Task objective: Copy every line of the entries that includes the word "personal".

Stored data:
■ ■ ■ ■
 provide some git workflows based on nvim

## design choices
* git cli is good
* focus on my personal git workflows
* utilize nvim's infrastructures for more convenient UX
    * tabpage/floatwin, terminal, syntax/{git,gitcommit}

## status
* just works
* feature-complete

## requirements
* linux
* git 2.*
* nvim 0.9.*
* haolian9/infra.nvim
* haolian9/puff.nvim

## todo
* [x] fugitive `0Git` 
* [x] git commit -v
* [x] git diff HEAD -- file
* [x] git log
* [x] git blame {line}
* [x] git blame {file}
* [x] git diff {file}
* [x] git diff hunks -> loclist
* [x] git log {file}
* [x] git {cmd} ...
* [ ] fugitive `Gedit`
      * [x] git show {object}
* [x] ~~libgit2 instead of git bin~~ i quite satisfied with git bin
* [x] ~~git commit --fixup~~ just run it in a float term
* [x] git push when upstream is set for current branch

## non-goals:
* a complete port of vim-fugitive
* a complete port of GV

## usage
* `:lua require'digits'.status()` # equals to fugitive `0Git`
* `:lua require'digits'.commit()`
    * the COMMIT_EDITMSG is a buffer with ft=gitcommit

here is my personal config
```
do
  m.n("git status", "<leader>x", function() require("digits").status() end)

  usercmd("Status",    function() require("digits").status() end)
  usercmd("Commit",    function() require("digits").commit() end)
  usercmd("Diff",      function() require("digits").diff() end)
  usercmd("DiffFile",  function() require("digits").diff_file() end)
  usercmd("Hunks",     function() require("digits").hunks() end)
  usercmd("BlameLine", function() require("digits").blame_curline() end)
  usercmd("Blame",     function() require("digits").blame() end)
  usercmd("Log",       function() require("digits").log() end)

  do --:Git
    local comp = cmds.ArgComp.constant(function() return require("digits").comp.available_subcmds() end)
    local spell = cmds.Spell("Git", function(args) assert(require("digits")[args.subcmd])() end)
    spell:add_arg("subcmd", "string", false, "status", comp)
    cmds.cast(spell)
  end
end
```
■ ■ ■ ■
Finished task:
* focus on my personal git workflows
here is my personal config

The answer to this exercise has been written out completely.